[Goal of the exercise]:
Could you please find each line in the records that contains the word "denotation" and copy it?

[Stored data]
┄┄┄┄┄┄

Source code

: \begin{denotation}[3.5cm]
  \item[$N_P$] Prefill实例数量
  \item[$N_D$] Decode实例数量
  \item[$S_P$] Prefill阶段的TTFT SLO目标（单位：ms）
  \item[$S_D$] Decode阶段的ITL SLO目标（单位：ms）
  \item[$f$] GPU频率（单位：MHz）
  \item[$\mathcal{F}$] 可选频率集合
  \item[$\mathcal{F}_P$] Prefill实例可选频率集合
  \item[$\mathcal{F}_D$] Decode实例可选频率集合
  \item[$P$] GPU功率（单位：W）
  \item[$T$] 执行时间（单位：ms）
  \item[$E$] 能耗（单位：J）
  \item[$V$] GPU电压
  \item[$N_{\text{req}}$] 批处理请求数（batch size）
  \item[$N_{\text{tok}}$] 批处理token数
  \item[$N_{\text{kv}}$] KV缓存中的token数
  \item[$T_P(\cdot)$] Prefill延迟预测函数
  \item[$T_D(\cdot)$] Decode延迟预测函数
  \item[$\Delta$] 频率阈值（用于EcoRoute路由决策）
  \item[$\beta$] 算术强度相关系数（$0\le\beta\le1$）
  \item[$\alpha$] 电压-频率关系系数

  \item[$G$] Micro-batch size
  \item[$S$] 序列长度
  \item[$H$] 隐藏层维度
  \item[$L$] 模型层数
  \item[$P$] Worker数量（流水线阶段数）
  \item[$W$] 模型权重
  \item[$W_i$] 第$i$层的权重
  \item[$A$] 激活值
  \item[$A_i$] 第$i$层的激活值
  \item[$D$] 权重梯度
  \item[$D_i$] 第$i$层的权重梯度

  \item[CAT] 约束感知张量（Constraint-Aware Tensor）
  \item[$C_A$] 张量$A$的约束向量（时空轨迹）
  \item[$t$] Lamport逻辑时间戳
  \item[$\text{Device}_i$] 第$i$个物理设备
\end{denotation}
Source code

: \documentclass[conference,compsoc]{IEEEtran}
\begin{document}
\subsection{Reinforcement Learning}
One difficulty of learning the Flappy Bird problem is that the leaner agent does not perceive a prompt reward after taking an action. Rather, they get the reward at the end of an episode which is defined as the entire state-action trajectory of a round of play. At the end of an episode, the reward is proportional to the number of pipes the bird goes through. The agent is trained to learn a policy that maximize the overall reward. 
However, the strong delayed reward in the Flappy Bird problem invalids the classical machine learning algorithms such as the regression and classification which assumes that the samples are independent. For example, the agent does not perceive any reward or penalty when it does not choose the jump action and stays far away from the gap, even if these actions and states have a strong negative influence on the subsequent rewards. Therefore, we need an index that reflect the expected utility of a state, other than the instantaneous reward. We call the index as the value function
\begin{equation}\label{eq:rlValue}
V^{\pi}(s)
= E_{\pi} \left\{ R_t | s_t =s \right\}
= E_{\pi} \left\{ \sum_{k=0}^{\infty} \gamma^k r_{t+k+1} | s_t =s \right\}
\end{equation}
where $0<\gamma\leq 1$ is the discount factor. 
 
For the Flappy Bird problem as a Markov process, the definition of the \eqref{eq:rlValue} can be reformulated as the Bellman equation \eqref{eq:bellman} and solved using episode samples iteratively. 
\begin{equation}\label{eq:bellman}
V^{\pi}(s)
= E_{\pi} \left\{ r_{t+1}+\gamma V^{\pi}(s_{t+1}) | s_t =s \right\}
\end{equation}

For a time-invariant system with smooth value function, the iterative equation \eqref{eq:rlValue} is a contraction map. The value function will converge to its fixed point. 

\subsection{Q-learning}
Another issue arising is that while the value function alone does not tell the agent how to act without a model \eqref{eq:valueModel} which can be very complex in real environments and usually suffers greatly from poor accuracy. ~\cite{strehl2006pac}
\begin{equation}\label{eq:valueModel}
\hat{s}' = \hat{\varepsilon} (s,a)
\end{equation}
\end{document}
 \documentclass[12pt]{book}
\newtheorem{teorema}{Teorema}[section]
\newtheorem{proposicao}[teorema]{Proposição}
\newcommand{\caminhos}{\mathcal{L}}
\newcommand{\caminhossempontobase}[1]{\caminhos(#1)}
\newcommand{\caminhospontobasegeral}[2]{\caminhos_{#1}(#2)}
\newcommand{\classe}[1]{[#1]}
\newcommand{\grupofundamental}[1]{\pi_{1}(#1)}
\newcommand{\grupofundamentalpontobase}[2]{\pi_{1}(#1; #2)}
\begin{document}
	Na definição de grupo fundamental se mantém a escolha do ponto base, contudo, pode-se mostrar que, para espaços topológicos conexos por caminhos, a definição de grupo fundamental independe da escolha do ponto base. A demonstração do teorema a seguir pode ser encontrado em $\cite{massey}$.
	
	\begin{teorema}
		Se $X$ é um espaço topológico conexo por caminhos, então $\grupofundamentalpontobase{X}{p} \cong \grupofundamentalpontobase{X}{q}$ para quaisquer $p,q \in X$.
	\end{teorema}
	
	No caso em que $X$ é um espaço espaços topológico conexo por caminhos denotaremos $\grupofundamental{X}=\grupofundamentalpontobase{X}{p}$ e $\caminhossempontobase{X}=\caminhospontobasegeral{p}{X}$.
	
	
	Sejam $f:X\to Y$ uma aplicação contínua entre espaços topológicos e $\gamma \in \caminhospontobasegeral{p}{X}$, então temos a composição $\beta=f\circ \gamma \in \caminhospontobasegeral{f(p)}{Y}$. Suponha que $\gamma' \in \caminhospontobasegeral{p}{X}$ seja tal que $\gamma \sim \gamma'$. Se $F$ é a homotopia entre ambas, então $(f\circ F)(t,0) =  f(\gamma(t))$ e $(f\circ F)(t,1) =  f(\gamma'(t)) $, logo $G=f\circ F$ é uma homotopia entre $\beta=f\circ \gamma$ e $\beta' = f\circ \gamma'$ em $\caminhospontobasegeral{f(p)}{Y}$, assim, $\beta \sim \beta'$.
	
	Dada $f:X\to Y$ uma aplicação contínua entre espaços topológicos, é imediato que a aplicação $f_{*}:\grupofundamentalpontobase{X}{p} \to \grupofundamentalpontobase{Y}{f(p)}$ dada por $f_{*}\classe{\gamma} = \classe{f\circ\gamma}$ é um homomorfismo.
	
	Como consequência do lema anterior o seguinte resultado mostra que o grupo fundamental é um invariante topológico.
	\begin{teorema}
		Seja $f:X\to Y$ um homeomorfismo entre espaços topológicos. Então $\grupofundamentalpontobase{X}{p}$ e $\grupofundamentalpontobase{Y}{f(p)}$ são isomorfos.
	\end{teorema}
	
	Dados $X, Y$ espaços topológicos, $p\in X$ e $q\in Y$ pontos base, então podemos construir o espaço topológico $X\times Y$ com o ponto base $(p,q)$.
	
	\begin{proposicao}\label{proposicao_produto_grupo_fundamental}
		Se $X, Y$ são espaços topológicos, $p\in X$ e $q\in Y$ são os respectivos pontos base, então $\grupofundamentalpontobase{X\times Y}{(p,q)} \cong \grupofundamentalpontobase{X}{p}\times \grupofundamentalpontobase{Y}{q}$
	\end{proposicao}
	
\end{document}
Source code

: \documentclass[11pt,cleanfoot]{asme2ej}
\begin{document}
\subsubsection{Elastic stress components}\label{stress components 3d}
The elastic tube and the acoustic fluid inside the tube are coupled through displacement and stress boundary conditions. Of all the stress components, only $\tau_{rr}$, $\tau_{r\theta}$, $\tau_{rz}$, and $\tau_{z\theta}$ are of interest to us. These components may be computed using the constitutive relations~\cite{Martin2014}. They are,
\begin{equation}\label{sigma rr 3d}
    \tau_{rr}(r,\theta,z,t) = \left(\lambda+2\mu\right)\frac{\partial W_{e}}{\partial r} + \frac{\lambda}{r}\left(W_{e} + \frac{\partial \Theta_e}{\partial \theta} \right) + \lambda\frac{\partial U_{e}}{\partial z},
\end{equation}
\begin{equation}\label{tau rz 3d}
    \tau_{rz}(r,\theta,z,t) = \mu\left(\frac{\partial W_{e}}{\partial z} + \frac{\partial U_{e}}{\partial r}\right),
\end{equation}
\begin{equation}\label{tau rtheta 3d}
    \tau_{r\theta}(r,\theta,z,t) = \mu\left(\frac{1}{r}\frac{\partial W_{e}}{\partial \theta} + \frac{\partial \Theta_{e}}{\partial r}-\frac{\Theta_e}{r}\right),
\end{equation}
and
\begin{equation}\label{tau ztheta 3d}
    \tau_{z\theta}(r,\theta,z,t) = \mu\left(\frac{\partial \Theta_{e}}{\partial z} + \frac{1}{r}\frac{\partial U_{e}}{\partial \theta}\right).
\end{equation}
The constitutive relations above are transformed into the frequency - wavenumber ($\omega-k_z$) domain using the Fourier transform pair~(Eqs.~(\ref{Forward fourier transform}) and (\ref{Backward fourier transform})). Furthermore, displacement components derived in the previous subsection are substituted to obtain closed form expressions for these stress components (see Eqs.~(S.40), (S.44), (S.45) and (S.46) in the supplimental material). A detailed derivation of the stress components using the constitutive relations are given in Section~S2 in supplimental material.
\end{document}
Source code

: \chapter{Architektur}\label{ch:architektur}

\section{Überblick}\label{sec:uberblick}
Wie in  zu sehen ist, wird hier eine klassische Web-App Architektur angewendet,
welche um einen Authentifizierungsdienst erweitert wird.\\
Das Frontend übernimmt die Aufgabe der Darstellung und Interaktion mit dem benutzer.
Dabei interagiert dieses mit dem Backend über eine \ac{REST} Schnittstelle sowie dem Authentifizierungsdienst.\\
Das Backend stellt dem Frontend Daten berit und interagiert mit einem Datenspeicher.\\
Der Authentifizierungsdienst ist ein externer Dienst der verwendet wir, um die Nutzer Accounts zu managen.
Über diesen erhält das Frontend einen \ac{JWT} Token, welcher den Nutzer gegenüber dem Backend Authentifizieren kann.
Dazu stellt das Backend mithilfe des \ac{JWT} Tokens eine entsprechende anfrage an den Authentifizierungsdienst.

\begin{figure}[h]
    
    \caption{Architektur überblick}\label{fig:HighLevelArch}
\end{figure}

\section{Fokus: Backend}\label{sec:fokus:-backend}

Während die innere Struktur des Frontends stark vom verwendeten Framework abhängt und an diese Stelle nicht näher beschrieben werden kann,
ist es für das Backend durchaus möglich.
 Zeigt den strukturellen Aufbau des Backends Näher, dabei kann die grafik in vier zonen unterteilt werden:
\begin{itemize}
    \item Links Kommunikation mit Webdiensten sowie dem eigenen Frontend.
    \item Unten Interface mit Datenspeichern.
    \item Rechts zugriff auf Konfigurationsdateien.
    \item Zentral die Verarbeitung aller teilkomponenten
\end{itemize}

┄┄┄┄┄┄

[Response]:
: \begin{denotation}[3.5cm]
\end{denotation}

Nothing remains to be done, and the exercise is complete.